Steering committee meetings will normally take place on a regular basis. It should be noted at this point that the steering committee, the bid manager and the team are in charge of managing and organizing the bidding process from the private party’s perspective. As explained later, there will always be a working team structure (not included in the above exhibit) that will be in charge of preparing the technical, legal, and financial solutions.

Prior to submitting the bid, each individual sponsor must obtain approval from its internal investment committee. Since each sponsor normally has different procedures and requirements (that is, different information may have to be provided, there may be different dates fixed for internal committees meetings, and so on), the bidding team must be prepared to provide project information to each of the sponsors well in advance of the procuring authority’s tender submission date.

Additionally, the consortium as a whole must obtain the approval of the steering committee to submit its bid because the decision to submit a final RFP response constitutes a formal decision to invest. Consequently, in order to submit a RFP response, all members of the consortium must be fully aligned and agree on its terms and conditions. If one sponsor cannot agree on an issue relating to the RFP response, meaning that there is no general agreement among sponsors, then it will be difficult for the consortium’s response to be submitted.
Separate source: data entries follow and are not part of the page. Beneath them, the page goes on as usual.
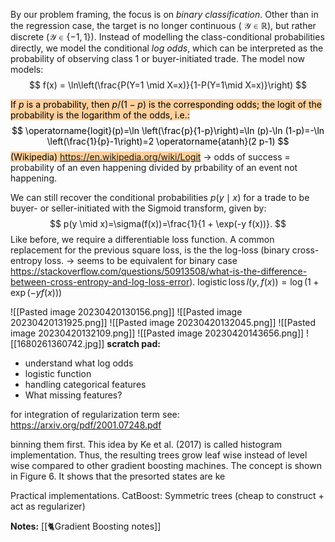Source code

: 
By our problem framing, the focus is on *binary classification*. Other than in the regression case, the target is no longer continuous ( $\mathcal{Y}\in \mathbb{R}$), but rather discrete ($\mathcal{Y}\in \{-1,1\}$). Instead of modelling the class-conditional probabilities directly, we model the conditional *log odds*, which can be interpreted as the probability of observing class $1$ or buyer-initiated trade.  The model now models:
$$
f(x) = \ln\left(\frac{P(Y=1 \mid X=x)}{1-P(Y=1\mid X=x)}\right)
$$

<mark style="background: #FFB86CA6;">If $p$ is a probability, then $p /(1-p)$ is the corresponding odds; the logit of the probability is the logarithm of the odds, i.e.:
$$
\operatorname{logit}(p)=\ln \left(\frac{p}{1-p}\right)=\ln (p)-\ln (1-p)=-\ln \left(\frac{1}{p}-1\right)=2 \operatorname{atanh}(2 p-1)
$$
(Wikipedia) https://en.wikipedia.org/wiki/Logit</mark> -> odds of success = probability of an even happening divided by prbability of an event not happening. 

We can still recover the conditional probabilities $p(y \mid x)$ for a trade to be buyer- or seller-initiated with the Sigmoid transform, given by:
$$
p(y \mid x)=\sigma(f(x))=\frac{1}{1 + \exp(-y f(x))}.
$$
Like before, we require a differentiable loss function. A common replacement for the previous square loss, is the the log-loss (binary cross-entropy loss. -> seems to be equivalent for binary case https://stackoverflow.com/questions/50913508/what-is-the-difference-between-cross-entropy-and-log-loss-error).  $\operatorname{logistic} \operatorname{loss} l(y, f(x))=\log (1+\exp (-y f(x)))$

![[Pasted image 20230420130156.png]]
![[Pasted image 20230420131925.png]]
![[Pasted image 20230420132045.png]]
![[Pasted image 20230420132109.png]]
![[Pasted image 20230420143656.png]]
![[1680261360742.jpg]]
**scratch pad:**

- understand what log odds
- logistic function
- handling categorical features
- What missing features?

for integration of regularization term see: https://arxiv.org/pdf/2001.07248.pdf

binning them first. This idea by Ke et al. (2017) is called histogram implementation. Thus, the resulting trees grow leaf wise instead of level wise compared to other gradient boosting machines. The concept is shown in Figure 6. It shows that the presorted states are ke

Practical implementations. CatBoost: Symmetric trees (cheap to construct + act as regularizer)

**Notes:**
[[🐈Gradient Boosting notes]]
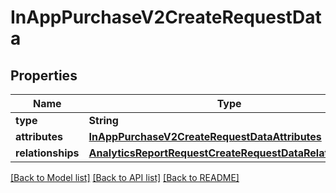 # InAppPurchaseV2CreateRequestData

## Properties
Name | Type | Description | Notes
------------ | ------------- | ------------- | -------------
**type** | **String** |  | 
**attributes** | [**InAppPurchaseV2CreateRequestDataAttributes**](InAppPurchaseV2CreateRequestDataAttributes.md) |  | 
**relationships** | [**AnalyticsReportRequestCreateRequestDataRelationships**](AnalyticsReportRequestCreateRequestDataRelationships.md) |  | 

[[Back to Model list]](../README.md#documentation-for-models) [[Back to API list]](../README.md#documentation-for-api-endpoints) [[Back to README]](../README.md)


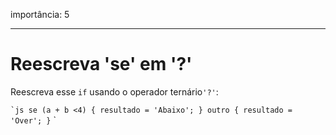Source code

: importância: 5

---

# Reescreva 'se' em '?'

Reescreva esse `if` usando o operador ternário` '?' `:

`` `js
se (a + b <4) {
resultado = 'Abaixo';
} outro {
resultado = 'Over';
}
`` `

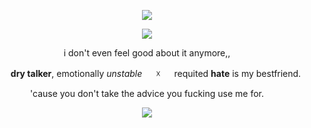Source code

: <p align="center"><img src="https://github.com/45death/45death/assets/161214008/da1516f2-1520-4351-a46d-bb26339c3f6d"></p>
<p align="center"><img src="https://github.com/45death/45death/assets/161214008/ff1bfabe-e657-4934-8200-63696d846fc2"></p>
<p align="center"> i don't even feel good about it anymore,, </p>
<p align="center">　　<b>dry talker</b>, emotionally <i>unstable</i> 　 ☓ 　 requited <b>hate</b> is my bestfriend.  </p>
<p align="center">'cause you don't take the advice you fucking use me for.</p>
<p align="center"><img src="https://github.com/45death/45death/assets/161214008/6a5e28c7-d5a9-4ec1-b7bd-55da1121324a"></p>


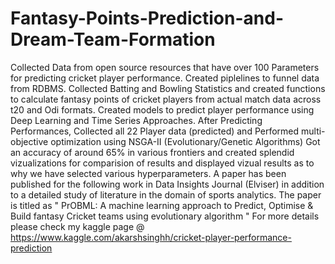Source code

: # Fantasy-Points-Prediction-and-Dream-Team-Formation
Collected Data from open source resources that have over 100 Parameters for predicting cricket player performance. Created piplelines to funnel data from RDBMS.
Collected Batting and Bowling Statistics and created functions to calculate fantasy points of cricket players from actual match data across t20 and Odi formats.
Created models to predict player performance using Deep Learning and Time Series Approaches. 
After Predicting Performances, Collected all 22 Player data (predicted) and Performed multi-objective optimization using NSGA-II (Evolutionary/Genetic Algorithms)
Got an accuracy of around 65% in various frontiers and created splendid vizualizations for comparision of results and displayed vizual results as to why we have selected various hyperparameters. 
A paper has been published for the following work in Data Insights Journal (Elviser) in addition to a detailed study of literature in the domain of sports analytics. The paper is titled as " PrOBML: A machine learning approach to Predict, Optimise & Build fantasy Cricket teams using evolutionary algorithm "
For more details please check my kaggle page @ https://www.kaggle.com/akarshsinghh/cricket-player-performance-prediction
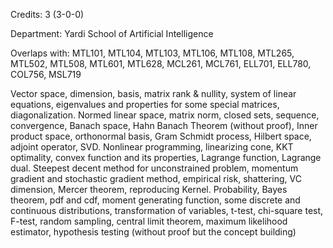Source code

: Credits: 3 (3-0-0)

Department: Yardi School of Artificial Intelligence

Overlaps with: MTL101, MTL104, MTL103, MTL106, MTL108, MTL265, MTL502, MTL508, MTL601, MTL628, MCL261, MCL761, ELL701, ELL780, COL756, MSL719

Vector space, dimension, basis, matrix rank & nullity, system of linear equations, eigenvalues and properties for some special matrices, diagonalization. Normed linear space, matrix norm, closed sets, sequence, convergence, Banach space, Hahn Banach Theorem (without proof), Inner product space, orthonormal basis, Gram Schmidt process, Hilbert space, adjoint operator, SVD. Nonlinear programming, linearizing cone, KKT optimality, convex function and its properties, Lagrange function, Lagrange dual. Steepest decent method for unconstrained problem, momentum gradient and stochastic gradient method, empirical risk, shattering, VC dimension, Mercer theorem, reproducing Kernel. Probability, Bayes theorem, pdf and cdf, moment generating function, some discrete and continuous distributions, transformation of variables, t-test, chi-square test, F-test, random sampling, central limit theorem, maximum likelihood estimator, hypothesis testing (without proof but the concept building)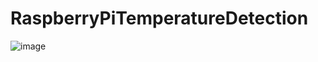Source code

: # RaspberryPiTemperatureDetection
![image](https://github.com/HaoKnight/RaspberryPiTemperatureDetection/blob/main/image.png)

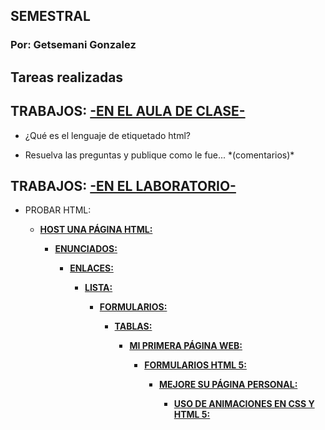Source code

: <html>
<h2>SEMESTRAL</h2>
<p/>

<h3>Por: Getsemani Gonzalez</h3>
<p/>

<h2>Tareas realizadas</h2>
<p/>


<h2>TRABAJOS: <u>-EN EL AULA DE CLASE-</u></h2>
<p/>
<ul><li>¿Qué es el lenguaje de etiquetado html?</li></ul>
<p/>
<ul><li>Resuelva las preguntas y publique como le fue... *(comentarios)*</li></ul>
<p/>


<h2>TRABAJOS: <u>-EN EL LABORATORIO-</u></h2>
<p/>
<ul><li>PROBAR HTML:<strong><a href="https://www.w3schools.com/code/tryit.asp?filename=G8G4420TMRC2">
<p/>
<ul><li>HOST UNA PÁGINA HTML:<strong><a href="https://getsemani-gonzalez.github.io/About-Getsy/">
<p/>
<ul><li>ENUNCIADOS:<strong><a href="https://www.w3schools.com/code/tryit.asp?filename=G8A76VU5A5XO">
<p/>
<ul><li>ENLACES:<strong><a href="https://www.w3schools.com/code/tryit.asp?filename=G8G3DWMU6DNM">
<p/>
<ul><li>LISTA:<strong><a href="https://www.w3schools.com/code/tryit.asp?filename=G8GBOTEWV05S">
<p/>
<ul><li>FORMULARIOS:<strong><a href="https://www.w3schools.com/code/tryit.asp?filename=G8IAILCXHVEU">
<p/>
<ul><li>TABLAS:<strong><a href="https://www.w3schools.com/code/tryit.asp?filename=G8PCSGJNCR1G">
<p/>
<ul><li>MI PRIMERA PÁGINA WEB:<strong><a href="https://getsemani-gonzalez.github.io/About-Getsy/"> 
<p/> 
<ul><li>FORMULARIOS HTML 5:<strong><a href="https://getsemani-gonzalez.github.io/Formulario-de-datos/">
<p/>
<ul><li>MEJORE SU PÁGINA PERSONAL:<strong><a href="https://getsemani-gonzalez.github.io/Geo-Locations/">
<p/>
<ul><li>USO DE ANIMACIONES EN CSS Y HTML 5:<strong><a href="https://getsemani-gonzalez.github.io/Getsemani-GGC/">
 <p/>
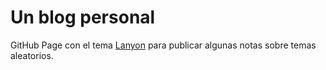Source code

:# Un blog personal

GitHub Page con el tema [Lanyon](https://github.com/poole/lanyon) para publicar algunas notas sobre temas aleatorios.


#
In such a situation, it will be the steering committee that will try to broker an agreement. Once this is achieved, the RFP response can be submitted.

One of the most important governance challenges the steering committee faces is the need to deal with and manage disputes among the sponsors. Some sponsors might not be 100 percent aligned with each other, or they might be unable to adopt a consistent approach to the PPP project risks. Both situations would undermine the consortium’s ability to prepare a competitive bid and deliver Value for Money. To deal with key decision-making and conflicts of interest, it is normal to have in place the following procedures and mechanisms:

  • A structured voting procedure identifying decisions to be adopted by simple majority, qualified majority voting, unanimity voting, and reserved matters.
  • A deadlock mechanism and reference to independent experts.
  • A dispute resolution procedure that may involve recourse to alternative forms of dispute resolution, such as mediation or arbitration.
  • Recognized situations in which recourse to the senior management of the parent companies is required.

As noted, typically the governance procedures and the mechanisms in place during the bidding process will be incorporated into the shareholders’ agreement.

 

[4] The debt arranger will usually provide a part of the loan funds. Sometimes it may be committed to provide the whole amount (underwriting) so as to allocate part of the funds among other banks (syndication).